Brief, involuntary loss of consciousness lasting seconds — the person may not even realize it happened. In a moving vehicle this is immediately life-threatening. Microsleeps indicate the brain is in an energy crisis so severe it is forcing shutdown to conserve resources. This is not tiredness that can be pushed past. Do not drive. Do not be behind the wheel until this symptom has fully resolved and a practitioner has cleared it. Microsleeps during TBI recovery mean the current environment and load are far exceeding what the brain can manage — rest must be absolute.

Wooziness on movement or standing

Dizziness, spinning, or sudden disorientation when moving position — rolling over in bed, sitting up, standing, turning the head. This signals disrupted vestibular and autonomic function: the brain is no longer reliably coordinating spatial orientation, blood pressure regulation, and postural adjustment together. It increases fall risk significantly and indicates the craniosacral and autonomic systems are under severe load. Movement should be slowed, deliberate, and assisted if needed. A CSF pressure or drainage issue should be evaluated.

"Brain feels dry" — pressure, shrinkage, or empty sensation in the skull

A subjective but clinically significant symptom — patients describe it as tightness, a pulling or dried-out sensation, pressure from inside, or a feeling the brain has shrunk away from the skull. This often reflects CSF volume disruption, severe dehydration at the neurological level, or intracranial pressure changes. It is also associated with suspected CSF leak. Hydration with spring water is immediately relevant — not a small glass, but consistent, sustained hydration. The glymphatic system depends on CSF flow to clear the waste that accumulates during injury and inflammation. If this sensation is persistent or worsening, it warrants urgent evaluation for CSF leak or intracranial pressure abnormality.

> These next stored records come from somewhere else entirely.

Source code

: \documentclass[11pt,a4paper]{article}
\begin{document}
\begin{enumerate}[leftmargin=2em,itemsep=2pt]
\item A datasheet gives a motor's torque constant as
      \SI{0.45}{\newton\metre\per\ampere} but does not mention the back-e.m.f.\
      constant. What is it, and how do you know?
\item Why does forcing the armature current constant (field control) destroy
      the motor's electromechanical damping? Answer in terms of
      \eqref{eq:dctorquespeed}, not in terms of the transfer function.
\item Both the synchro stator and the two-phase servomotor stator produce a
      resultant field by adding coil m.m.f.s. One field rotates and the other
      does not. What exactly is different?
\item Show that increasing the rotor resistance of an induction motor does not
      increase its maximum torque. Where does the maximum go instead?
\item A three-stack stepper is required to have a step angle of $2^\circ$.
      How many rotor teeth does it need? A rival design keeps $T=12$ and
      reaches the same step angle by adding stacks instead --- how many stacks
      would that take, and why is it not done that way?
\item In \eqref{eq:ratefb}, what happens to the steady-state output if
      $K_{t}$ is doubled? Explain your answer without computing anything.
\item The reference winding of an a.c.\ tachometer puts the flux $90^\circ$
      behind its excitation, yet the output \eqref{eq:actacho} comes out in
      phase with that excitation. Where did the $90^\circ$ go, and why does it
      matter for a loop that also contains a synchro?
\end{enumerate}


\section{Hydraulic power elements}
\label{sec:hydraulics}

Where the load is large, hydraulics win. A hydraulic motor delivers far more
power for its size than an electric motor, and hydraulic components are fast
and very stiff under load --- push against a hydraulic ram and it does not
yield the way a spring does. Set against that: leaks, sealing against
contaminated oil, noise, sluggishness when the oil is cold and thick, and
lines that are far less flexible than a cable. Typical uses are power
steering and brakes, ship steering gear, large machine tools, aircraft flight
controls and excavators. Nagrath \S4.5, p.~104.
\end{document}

If suicidal thoughts are present

Suicidal ideation in the context of TBI is a neurological emergency, not a psychiatric one. The brain has lost access to its own regulation. This requires immediate support — not dismissal, not a return to normal life demands, not medication alone. Seek help now. In the US: 988 Suicide & Crisis Lifeline (call or text 988). These thoughts are a symptom of an injured brain. They are treatable.

Full Recovery Is Possible — But Nobody Wants to Hear What It Takes

The brain has remarkable neuroplasticity. Neural repair and reorganization are real biological processes — not metaphor. But they require energy, time, and a physiologically supportive environment. A brain that is constantly stimulated, overloaded with EMF, exposed to artificial light, fed free glutamate, and pushed to perform is spending every available unit of energy on function — leaving nothing for repair.

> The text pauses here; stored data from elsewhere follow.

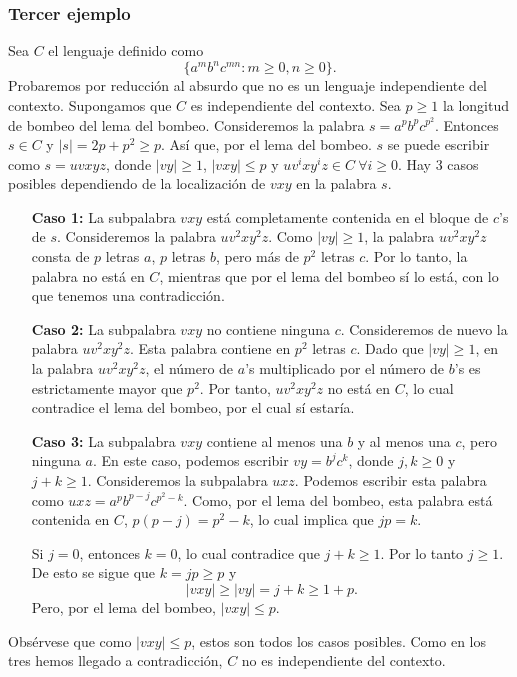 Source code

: \documentclass[twoside]{article}
\begin{document}
\subsubsection{Tercer ejemplo}
Sea $C$ el lenguaje definido como 
$$\{a^mb^nc^{mn}:m\geq 0, n\geq 0\}.$$
Probaremos por reducción al absurdo que no es un lenguaje independiente del contexto. Supongamos que $C$ es independiente del contexto. Sea $p\geq 1$ la longitud de bombeo del lema del bombeo. Consideremos la palabra $s=a^pb^pc^{p^2}$. Entonces $s\in C$ y $|s|=2p+p^2\geq p$. Así que, por el lema del bombeo. $s$ se puede escribir como $s=uvxyz$, donde $|vy|\geq 1$, $|vxy|\leq p$ y $uv^ixy^iz\in C\ \forall i\geq 0$. Hay 3 casos posibles dependiendo de la localización de $vxy$ en la palabra $s$.
\begin{itemize}
\item[\textbf{Caso 1:}] La subpalabra $vxy$ está completamente contenida en el bloque de $c$'s de $s$. Consideremos la palabra $uv^2xy^2z$. Como $|vy|\geq 1$, la palabra $uv^2xy^2z$ consta de $p$ letras $a$, $p$ letras $b$, pero más de $p^2$ letras $c$. Por lo tanto, la palabra no está en $C$, mientras que por el lema del bombeo sí lo está, con lo que tenemos una contradicción.

\item[\textbf{Caso 2:}] La subpalabra $vxy$ no contiene ninguna $c$. Consideremos de nuevo la palabra $uv^2xy^2z$. Esta palabra contiene en $p^2$ letras $c$. Dado que $|vy|\geq 1$, en la palabra $uv^2xy^2z$, el número de $a$'s multiplicado por el número de $b$'s es estrictamente mayor que $p^2$. Por tanto,  $uv^2xy^2z$ no está en $C$, lo cual contradice el lema del bombeo, por el cual sí estaría.

\item[\textbf{Caso 3:}] La subpalabra $vxy$ contiene al menos una $b$ y al menos una $c$, pero ninguna $a$. En este caso, podemos escribir $vy=b^jc^k$, donde $j,k\geq 0$ y $j+k\geq 1$. Consideremos la subpalabra $uxz$. Podemos escribir esta palabra como $uxz=a^pb^{p-j}c^{p^2-k}$. Como, por el lema del bombeo, esta palabra está contenida en $C$, $p(p-j)=p^2-k$, lo cual implica que $jp=k$. 

Si $j=0$, entonces $k=0$, lo cual contradice que $j+k\geq 1$. Por lo tanto $j\geq 1$. De esto se sigue que $k=jp\geq p$ y 
$$|vxy|\geq |vy|=j+k\geq 1+p.$$
Pero, por el lema del bombeo, $|vxy|\leq p$. 
\end{itemize}
Obsérvese que como $|vxy|\leq p$, estos son todos los casos posibles. Como en los tres hemos llegado a contradicción, $C$ no es independiente del contexto. 
\end{document}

Rest is the answer nobody wants.

It is not a supplement you can take. It is not a therapy session twice a week. It is not reducing your screen time from eight hours to four. Real rest means stopping — removing cognitive demand, lowering EMF exposure, sleeping in darkness, keeping the environment quiet and emotionally calm — and doing that for as long as the brain requires. For most people, that is months. For people with multiple concussions, it can be years. Coaches don't want to hear it. Schools don't want to hear it. Employers don't want to hear it. Parents who have already adjusted their lives don't want to hear it. Athletes who have trained for years don't want to hear it. The financial pressure alone — lost wages, insurance battles, the cost of stepping back — makes rest feel impossible. None of that changes what the brain needs. The biology does not negotiate with inconvenience.

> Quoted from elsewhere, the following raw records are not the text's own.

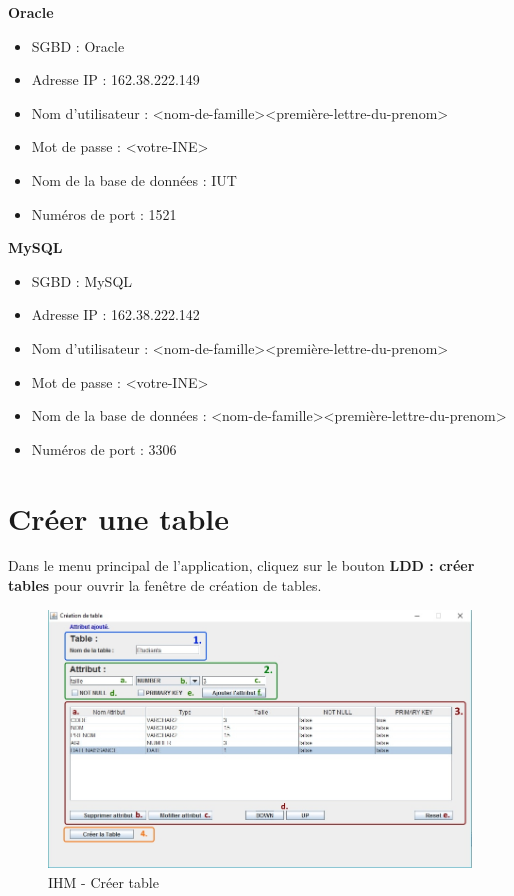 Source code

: \textbf{Oracle}
\begin{itemize}
\item SGBD : Oracle
\item Adresse IP : 162.38.222.149
\item Nom d'utilisateur : <nom-de-famille><première-lettre-du-prenom>
\item Mot de passe : <votre-INE>
\item Nom de la base de données : IUT
\item Numéros de port : 1521 \\
\end{itemize}

\textbf{MySQL}
\begin{itemize}
\item SGBD : MySQL
\item Adresse IP : 162.38.222.142
\item Nom d'utilisateur : <nom-de-famille><première-lettre-du-prenom>
\item Mot de passe : <votre-INE>
\item Nom de la base de données : <nom-de-famille><première-lettre-du-prenom>
\item Numéros de port : 3306
\end{itemize}

\section{Créer une table}
Dans le menu principal de l'application, cliquez sur le bouton \textbf{LDD : créer tables} pour ouvrir la fen\^etre de création de tables.

\begin{figure}[!h]
\centering
\includegraphics[width=14cm]{./images/manuel/creer_table.jpg}
\caption{IHM - Créer table}
\label{creer_table}
\end{figure}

Every extra push, every early return, every "just try it" is a withdrawal from an account that is already overdrawn. Rest is not passive. It is the active treatment. With proper rest, a low-EMF environment, coherent water, natural light, real food, and skilled gentle bodywork, full recovery is possible even from multiple concussions. The body and brain know how to heal — they need the conditions to do it. Those conditions start with stopping.